A thermal simulator was created for semi-infinite model where the layer was subdivided into a mesh grid of  $10 \times 10$  as shown in figure 3.5.



**Figure 3.5**: Mesh grid for the top most layer of the 3D memory modeled as thermally semi-infinite body.

The idea of creating the grid like structure is to mimic the actual architecture of a DRAM memory cell as shown in figure 3.6. This is diagram shows how the memory receives it information from the CPU and open the cells using the row and column decoders. The arrangement in a 3D DRAM is shown where there are multiple banks containing individual bit cells, which generate heat.



Figure 3.6: Electrical Architecture of access inside a 3D DRAM[21]

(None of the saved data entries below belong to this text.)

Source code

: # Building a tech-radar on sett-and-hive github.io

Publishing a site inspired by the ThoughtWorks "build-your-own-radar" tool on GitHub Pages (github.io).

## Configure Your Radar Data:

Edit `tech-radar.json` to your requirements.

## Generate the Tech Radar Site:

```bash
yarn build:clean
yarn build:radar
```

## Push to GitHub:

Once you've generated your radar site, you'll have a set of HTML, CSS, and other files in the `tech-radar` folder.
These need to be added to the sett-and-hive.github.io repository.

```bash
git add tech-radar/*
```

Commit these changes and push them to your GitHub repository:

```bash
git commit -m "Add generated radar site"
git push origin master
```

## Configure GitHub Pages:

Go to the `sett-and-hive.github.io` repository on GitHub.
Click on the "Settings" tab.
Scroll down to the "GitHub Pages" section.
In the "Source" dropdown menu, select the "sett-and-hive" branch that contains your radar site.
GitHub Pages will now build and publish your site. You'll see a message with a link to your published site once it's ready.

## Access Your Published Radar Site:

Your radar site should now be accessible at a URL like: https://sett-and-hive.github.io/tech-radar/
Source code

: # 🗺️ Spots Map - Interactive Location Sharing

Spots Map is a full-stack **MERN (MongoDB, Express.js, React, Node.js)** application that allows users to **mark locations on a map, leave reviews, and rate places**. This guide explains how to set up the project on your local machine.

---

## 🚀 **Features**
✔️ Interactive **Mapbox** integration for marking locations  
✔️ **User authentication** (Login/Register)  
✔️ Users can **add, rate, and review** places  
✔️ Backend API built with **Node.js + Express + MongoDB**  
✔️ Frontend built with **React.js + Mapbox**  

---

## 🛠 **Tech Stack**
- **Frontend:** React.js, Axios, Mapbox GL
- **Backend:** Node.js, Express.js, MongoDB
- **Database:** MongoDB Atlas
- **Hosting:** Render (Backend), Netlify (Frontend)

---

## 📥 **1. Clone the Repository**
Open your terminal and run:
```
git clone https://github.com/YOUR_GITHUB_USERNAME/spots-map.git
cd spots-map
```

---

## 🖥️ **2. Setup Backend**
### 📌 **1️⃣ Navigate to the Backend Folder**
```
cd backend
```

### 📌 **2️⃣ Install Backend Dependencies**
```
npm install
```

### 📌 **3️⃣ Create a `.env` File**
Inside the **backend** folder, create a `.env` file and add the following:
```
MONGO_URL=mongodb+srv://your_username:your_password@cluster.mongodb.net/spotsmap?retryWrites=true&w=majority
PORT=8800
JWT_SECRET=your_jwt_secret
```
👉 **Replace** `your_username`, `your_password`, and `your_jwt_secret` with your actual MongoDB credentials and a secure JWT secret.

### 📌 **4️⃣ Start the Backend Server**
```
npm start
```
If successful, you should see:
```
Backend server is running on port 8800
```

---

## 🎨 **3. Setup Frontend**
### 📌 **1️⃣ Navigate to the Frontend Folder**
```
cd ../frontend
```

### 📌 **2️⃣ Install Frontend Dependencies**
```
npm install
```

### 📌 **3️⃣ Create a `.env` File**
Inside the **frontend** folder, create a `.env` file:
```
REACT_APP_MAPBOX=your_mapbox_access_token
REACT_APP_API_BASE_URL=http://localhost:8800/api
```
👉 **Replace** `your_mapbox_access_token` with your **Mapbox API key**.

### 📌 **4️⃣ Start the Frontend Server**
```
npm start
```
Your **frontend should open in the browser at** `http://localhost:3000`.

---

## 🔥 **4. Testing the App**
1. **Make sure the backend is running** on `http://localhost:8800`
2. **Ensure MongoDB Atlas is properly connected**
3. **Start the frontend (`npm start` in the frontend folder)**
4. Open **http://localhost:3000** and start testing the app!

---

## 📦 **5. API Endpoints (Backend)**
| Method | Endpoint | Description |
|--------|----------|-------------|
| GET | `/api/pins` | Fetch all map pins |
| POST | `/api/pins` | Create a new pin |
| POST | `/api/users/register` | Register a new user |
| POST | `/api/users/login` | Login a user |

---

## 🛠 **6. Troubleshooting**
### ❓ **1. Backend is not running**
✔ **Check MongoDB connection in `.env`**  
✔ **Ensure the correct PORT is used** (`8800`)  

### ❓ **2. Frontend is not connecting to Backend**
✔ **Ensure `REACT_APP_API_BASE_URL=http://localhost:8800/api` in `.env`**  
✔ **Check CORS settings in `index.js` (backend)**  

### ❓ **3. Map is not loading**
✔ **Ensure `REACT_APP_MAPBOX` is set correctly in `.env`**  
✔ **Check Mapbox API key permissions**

Incorporating the derivation from section 2.2 for the semi-infinite body into the mesh grid from figure 3.5, the results generated are used to understand the behavior of 3D memory cell under the influence of a read and write operation. This first case is presented where only the first row of the memory cell is accessed. Only 4 cells in the bank are accessed, which are each supplied 10 W for 0.1 sec. As can be seen from figure 3.7, the cells with the highest temperature rises are patches 1, 10. The reason being that they are located are adiabatic edges of the bank and have the influence of both the x and y direction adiabatic sides. In the figure 3.7, the results shown are for two randomly generated cases, i.e. the patches 1,5,8,10 are accessed randomly in both cases. In both the figures the temperature rise is irrespective of the which cell is accessed first, as the temperature of patches 1 and 10 are always the highest. Since the power supplied to each patch is 10 W, the peak temperature rise from these patches is 60 C. From figure 3.7 it can be seen that there is some latency between the access of the cells, which is generally not the realistic case, since the row and column

decoders signal the cells to read and write sequentially without any latency as it will slow the process of operation.



Figure 3.7 Thermal simulator case 1 for the semi-infinite model.



Figure 3.8: Thermal simulator case 2 for the semi-infinite topmost layer.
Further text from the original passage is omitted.